As teachers know: facts matter. It’s not clear, however, that they matter to American Federation for Teachers President Randi Weingarten, who recently called school choice programs “only slightly more polite cousins of segregation” and claimed that the “real pioneers of private school choice were the white politicians who resisted school integration.”
Weingarten’s funhouse-mirror perspective not only distorts the history of school choice, but also inverts the present reality of schooling. In fact, six decades after the U.S. Supreme Court issued Brown v. Board of Education, our district-based public school system is still highly segregated by race.
School choice didn’t cause that; in fact, choice programs are improving racial integration and benefit disadvantaged minorities the most.
Contrary to Weingarten’s telling, the idea for school vouchers dates back at least as far as 1791, when Thomas Paine argued in The Rights of Man that the government should provide public funds to low-income families to send their children to school. As education policy scholar Rick Hess noted recently, “Rather than promote universal education via publicly operated schools, Paine called for giving families the funds and then letting them make the arrangements they saw fit.”

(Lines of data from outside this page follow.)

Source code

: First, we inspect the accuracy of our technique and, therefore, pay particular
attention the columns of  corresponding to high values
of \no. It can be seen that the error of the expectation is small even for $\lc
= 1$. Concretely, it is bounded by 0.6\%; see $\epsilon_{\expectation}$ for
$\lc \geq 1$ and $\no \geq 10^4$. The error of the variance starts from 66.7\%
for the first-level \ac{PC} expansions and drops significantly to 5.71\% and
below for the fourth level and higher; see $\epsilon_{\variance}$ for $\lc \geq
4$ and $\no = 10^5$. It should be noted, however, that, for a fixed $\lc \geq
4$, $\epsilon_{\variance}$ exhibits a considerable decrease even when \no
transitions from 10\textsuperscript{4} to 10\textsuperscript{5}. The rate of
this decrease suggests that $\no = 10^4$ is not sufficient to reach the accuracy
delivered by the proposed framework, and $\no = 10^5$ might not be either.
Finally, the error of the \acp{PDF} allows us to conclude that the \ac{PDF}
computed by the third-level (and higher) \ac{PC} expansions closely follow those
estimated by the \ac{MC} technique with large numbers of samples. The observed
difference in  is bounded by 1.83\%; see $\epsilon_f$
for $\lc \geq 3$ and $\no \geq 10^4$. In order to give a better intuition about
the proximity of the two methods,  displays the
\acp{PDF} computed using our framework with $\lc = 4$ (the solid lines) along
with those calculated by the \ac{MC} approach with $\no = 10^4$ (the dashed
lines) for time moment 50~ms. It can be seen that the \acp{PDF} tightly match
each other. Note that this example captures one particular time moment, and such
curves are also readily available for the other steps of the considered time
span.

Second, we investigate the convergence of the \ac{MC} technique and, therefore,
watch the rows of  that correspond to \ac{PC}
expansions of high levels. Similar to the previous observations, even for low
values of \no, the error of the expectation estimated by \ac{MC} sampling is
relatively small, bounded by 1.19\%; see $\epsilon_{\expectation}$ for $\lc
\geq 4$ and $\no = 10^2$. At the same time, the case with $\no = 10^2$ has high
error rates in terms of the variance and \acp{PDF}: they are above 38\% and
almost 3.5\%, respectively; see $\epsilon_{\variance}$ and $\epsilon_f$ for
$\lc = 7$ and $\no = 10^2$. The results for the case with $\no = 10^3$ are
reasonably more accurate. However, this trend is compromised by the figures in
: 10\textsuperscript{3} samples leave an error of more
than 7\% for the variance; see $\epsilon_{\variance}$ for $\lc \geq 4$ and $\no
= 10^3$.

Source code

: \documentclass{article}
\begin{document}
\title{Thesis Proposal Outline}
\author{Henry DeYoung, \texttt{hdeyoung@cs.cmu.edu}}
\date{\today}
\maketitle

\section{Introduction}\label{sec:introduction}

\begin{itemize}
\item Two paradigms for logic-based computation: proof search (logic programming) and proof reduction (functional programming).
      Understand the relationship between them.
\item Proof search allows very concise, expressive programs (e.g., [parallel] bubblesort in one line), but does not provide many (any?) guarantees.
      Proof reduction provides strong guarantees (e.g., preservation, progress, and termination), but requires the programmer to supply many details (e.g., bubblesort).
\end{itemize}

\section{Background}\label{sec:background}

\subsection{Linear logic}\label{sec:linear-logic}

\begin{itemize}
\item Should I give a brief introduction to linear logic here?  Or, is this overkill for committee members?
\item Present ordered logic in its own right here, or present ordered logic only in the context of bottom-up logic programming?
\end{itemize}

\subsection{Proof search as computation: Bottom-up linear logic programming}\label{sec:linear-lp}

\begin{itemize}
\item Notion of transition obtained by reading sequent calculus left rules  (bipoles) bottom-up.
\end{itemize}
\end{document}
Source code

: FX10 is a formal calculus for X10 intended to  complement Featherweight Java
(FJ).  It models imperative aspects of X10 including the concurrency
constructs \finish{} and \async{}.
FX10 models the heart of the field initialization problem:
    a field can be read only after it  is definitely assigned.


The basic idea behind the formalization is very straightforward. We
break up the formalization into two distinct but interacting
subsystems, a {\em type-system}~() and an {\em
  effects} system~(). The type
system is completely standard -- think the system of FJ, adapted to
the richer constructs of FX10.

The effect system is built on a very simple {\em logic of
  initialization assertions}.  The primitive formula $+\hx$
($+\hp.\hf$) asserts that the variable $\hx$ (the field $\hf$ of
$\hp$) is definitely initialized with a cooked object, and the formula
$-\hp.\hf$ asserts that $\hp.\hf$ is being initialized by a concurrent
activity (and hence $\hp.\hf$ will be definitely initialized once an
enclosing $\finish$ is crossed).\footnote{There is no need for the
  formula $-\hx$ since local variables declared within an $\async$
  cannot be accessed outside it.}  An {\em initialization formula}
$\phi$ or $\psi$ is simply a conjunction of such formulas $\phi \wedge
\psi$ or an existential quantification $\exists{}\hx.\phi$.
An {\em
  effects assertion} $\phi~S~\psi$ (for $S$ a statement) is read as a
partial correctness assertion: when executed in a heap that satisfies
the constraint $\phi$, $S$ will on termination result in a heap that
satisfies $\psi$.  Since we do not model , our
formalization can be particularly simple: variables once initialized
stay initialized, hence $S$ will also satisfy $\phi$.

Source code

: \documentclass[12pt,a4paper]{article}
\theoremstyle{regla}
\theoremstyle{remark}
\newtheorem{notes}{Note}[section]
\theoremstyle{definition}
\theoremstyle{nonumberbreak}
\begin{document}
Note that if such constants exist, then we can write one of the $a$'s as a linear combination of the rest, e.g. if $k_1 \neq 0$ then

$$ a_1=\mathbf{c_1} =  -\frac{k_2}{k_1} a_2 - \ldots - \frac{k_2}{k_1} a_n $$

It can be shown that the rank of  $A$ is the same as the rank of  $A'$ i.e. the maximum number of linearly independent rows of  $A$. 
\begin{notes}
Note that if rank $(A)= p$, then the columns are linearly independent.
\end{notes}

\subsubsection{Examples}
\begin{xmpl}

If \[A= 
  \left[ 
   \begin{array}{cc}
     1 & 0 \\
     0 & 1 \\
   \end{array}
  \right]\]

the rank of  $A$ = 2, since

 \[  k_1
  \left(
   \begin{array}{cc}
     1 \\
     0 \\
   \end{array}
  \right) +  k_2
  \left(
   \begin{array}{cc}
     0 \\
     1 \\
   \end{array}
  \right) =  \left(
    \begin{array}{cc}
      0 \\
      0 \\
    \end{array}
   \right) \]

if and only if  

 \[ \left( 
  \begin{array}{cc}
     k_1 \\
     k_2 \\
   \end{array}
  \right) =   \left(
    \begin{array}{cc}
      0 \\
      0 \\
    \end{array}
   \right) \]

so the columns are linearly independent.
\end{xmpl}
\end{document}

Likewise, in his 1859 book On Liberty, liberal philosopher John Stuart Mill argued in favor of giving parents public funds to educate their children rather than create a public school monopoly that would risk “establish[ing] a despotism over the mind.”
In the modern era, the longest-running school voucher program was enacted in Wisconsin in 1990, sponsored by Rep. Annette Polly Williams, an African-American Democrat who wanted help lift underprivileged black children out of the failing district school system in which they were trapped. Explaining her support for vouchers, Williams said, “My fight is for our, for my, black children — to be able to access this system and get the best that this system offers.”

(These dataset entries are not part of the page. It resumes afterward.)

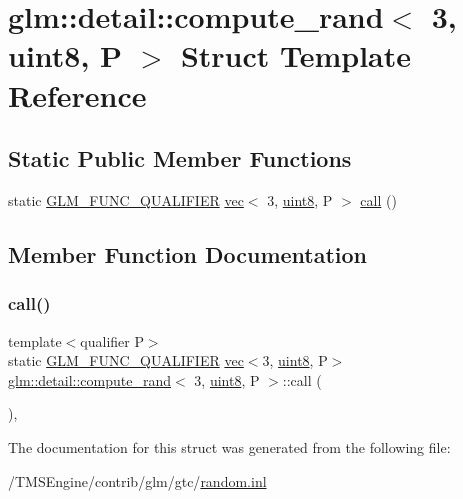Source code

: \hypertarget{structglm_1_1detail_1_1compute__rand_3_013_00_01uint8_00_01_p_01_4}{}\section{glm\+:\+:detail\+:\+:compute\+\_\+rand$<$ 3, uint8, P $>$ Struct Template Reference}
\label{structglm_1_1detail_1_1compute__rand_3_013_00_01uint8_00_01_p_01_4}
\subsection*{Static Public Member Functions}
\begin{DoxyCompactItemize}
\item 
static \hyperlink{setup_8hpp_a33fdea6f91c5f834105f7415e2a64407}{G\+L\+M\+\_\+\+F\+U\+N\+C\+\_\+\+Q\+U\+A\+L\+I\+F\+I\+ER} \hyperlink{structglm_1_1vec}{vec}$<$ 3, \hyperlink{namespaceglm_1_1detail_aef2588f97d090cc19fbbe0c74fe17c8f}{uint8}, P $>$ \hyperlink{structglm_1_1detail_1_1compute__rand_3_013_00_01uint8_00_01_p_01_4_a1c4fe17e05c4f573144b285f20675ec5}{call} ()
\end{DoxyCompactItemize}


\subsection{Member Function Documentation}
\mbox{\label{structglm_1_1detail_1_1compute__rand_3_013_00_01uint8_00_01_p_01_4_a1c4fe17e05c4f573144b285f20675ec5}} 
\subsubsection{\texorpdfstring{call()}{call()}}
{\footnotesize\ttfamily template$<$qualifier P$>$ \\
static \hyperlink{setup_8hpp_a33fdea6f91c5f834105f7415e2a64407}{G\+L\+M\+\_\+\+F\+U\+N\+C\+\_\+\+Q\+U\+A\+L\+I\+F\+I\+ER} \hyperlink{structglm_1_1vec}{vec}$<$3, \hyperlink{namespaceglm_1_1detail_aef2588f97d090cc19fbbe0c74fe17c8f}{uint8}, P$>$ \hyperlink{structglm_1_1detail_1_1compute__rand}{glm\+::detail\+::compute\+\_\+rand}$<$ 3, \hyperlink{namespaceglm_1_1detail_aef2588f97d090cc19fbbe0c74fe17c8f}{uint8}, P $>$\+::call (\begin{DoxyParamCaption}{ }\end{DoxyParamCaption})\hspace{0.3cm}{\ttfamily [inline]}, {\ttfamily [static]}}



The documentation for this struct was generated from the following file\+:\begin{DoxyCompactItemize}
\item 
/\+T\+M\+S\+Engine/contrib/glm/gtc/\hyperlink{random_8inl}{random.\+inl}\end{DoxyCompactItemize}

Weingarten ignores all this, choosing instead to locate the origin of school choice in the efforts of segregationists in Prince Edward County, Va., to use a voucher-like system to avoid racial integration in the wake of the Brown v. Board decision. Of course, if the efforts of a few segregationists to use school choice taints the movement decades later, then the much longer history of racially-segregated public schools—that were much more widespread and whose effects are still felt today—should be far more damning.
It is absurd to judge policies by the motivations of those who supported them decades ago. If that were the case, Weingarten should be campaigning against the minimum wage, which early 20th-century Progressives supported to keep blacks and immigrants out of the labor market.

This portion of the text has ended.